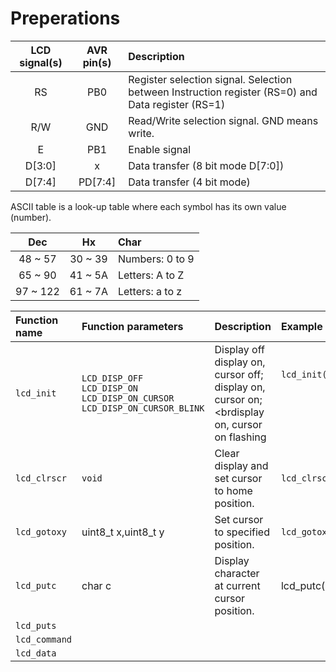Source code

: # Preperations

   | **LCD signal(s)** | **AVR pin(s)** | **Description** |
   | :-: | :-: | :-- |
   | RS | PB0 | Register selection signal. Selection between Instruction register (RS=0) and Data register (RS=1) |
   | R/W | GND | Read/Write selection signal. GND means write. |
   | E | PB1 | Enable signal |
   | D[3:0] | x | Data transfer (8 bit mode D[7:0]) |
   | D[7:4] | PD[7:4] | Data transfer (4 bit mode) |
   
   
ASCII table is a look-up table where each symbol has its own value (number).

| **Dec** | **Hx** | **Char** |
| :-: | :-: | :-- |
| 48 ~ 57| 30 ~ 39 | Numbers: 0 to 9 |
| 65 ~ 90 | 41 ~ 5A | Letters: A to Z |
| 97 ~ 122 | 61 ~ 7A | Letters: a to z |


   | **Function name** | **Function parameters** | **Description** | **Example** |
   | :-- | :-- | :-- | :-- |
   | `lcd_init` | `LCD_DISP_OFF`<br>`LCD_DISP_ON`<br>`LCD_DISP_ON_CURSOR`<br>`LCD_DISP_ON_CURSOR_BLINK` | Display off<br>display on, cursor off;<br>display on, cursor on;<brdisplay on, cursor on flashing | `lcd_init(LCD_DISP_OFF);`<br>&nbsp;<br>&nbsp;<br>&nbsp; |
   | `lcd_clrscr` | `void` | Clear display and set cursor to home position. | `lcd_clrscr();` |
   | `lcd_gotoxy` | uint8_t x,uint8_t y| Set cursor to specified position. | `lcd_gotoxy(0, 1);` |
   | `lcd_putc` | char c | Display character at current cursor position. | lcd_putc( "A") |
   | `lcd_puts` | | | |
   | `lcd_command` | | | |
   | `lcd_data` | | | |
◇ ◇ ◇ ◇ ◇
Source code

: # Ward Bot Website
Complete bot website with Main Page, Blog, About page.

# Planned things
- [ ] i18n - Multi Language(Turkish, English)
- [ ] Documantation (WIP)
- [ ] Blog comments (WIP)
◇ ◇ ◇ ◇ ◇
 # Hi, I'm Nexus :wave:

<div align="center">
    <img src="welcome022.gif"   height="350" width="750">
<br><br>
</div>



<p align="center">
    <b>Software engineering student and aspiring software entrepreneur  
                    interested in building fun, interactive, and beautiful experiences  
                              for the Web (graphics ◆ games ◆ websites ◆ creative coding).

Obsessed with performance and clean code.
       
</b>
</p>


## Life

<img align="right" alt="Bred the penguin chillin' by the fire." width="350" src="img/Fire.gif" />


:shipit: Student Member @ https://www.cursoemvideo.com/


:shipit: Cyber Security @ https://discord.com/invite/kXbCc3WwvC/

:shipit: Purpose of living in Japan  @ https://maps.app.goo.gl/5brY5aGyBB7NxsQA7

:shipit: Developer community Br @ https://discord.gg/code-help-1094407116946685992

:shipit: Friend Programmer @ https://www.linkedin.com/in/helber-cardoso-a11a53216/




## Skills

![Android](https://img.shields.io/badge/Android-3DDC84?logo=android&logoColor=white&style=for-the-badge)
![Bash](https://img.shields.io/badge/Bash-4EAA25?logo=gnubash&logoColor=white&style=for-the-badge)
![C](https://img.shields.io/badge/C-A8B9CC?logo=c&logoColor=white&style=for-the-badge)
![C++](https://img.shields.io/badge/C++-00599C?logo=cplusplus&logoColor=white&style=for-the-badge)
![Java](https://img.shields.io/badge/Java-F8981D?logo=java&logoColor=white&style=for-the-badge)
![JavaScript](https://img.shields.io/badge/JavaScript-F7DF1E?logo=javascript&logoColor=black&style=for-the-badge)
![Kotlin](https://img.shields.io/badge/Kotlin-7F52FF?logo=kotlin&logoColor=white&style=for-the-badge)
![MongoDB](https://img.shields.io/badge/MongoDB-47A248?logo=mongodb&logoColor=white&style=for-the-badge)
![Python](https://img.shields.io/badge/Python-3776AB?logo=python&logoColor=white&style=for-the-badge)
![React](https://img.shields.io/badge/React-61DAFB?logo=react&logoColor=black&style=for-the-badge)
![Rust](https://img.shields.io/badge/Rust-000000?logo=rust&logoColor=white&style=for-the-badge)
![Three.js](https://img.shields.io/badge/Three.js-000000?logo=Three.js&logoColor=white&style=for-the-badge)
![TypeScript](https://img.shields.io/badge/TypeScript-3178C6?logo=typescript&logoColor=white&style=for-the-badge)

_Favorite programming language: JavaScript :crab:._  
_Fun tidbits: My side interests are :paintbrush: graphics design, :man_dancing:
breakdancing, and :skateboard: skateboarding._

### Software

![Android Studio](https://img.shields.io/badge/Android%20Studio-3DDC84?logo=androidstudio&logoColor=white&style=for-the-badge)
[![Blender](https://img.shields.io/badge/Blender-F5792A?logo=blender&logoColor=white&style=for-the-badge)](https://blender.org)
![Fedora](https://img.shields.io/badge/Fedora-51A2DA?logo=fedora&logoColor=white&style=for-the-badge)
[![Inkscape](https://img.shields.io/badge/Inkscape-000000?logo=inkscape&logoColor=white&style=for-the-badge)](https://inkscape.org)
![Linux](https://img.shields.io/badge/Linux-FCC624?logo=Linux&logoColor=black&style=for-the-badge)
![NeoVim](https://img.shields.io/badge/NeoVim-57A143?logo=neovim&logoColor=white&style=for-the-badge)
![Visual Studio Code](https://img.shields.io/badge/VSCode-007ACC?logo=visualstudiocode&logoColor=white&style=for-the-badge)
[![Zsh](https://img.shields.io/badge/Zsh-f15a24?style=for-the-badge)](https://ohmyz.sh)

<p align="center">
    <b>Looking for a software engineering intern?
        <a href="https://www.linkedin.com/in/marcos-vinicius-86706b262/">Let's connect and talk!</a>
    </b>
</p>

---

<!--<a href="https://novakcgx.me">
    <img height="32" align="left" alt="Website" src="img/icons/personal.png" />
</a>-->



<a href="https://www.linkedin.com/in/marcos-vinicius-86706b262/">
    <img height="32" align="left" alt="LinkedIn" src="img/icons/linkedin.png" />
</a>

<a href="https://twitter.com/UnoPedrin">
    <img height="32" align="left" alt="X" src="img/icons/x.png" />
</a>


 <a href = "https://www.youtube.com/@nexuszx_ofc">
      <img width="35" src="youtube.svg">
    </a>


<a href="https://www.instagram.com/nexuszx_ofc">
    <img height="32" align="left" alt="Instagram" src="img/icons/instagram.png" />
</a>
◇ ◇ ◇ ◇ ◇
What lines in the data above contain the word "cursor"? Show them all.

   | `lcd_init` | `LCD_DISP_OFF`<br>`LCD_DISP_ON`<br>`LCD_DISP_ON_CURSOR`<br>`LCD_DISP_ON_CURSOR_BLINK` | Display off<br>display on, cursor off;<br>display on, cursor on;<brdisplay on, cursor on flashing | `lcd_init(LCD_DISP_OFF);`<br>&nbsp;<br>&nbsp;<br>&nbsp; |
   | `lcd_clrscr` | `void` | Clear display and set cursor to home position. | `lcd_clrscr();` |
   | `lcd_gotoxy` | uint8_t x,uint8_t y| Set cursor to specified position. | `lcd_gotoxy(0, 1);` |
   | `lcd_putc` | char c | Display character at current cursor position. | lcd_putc( "A") |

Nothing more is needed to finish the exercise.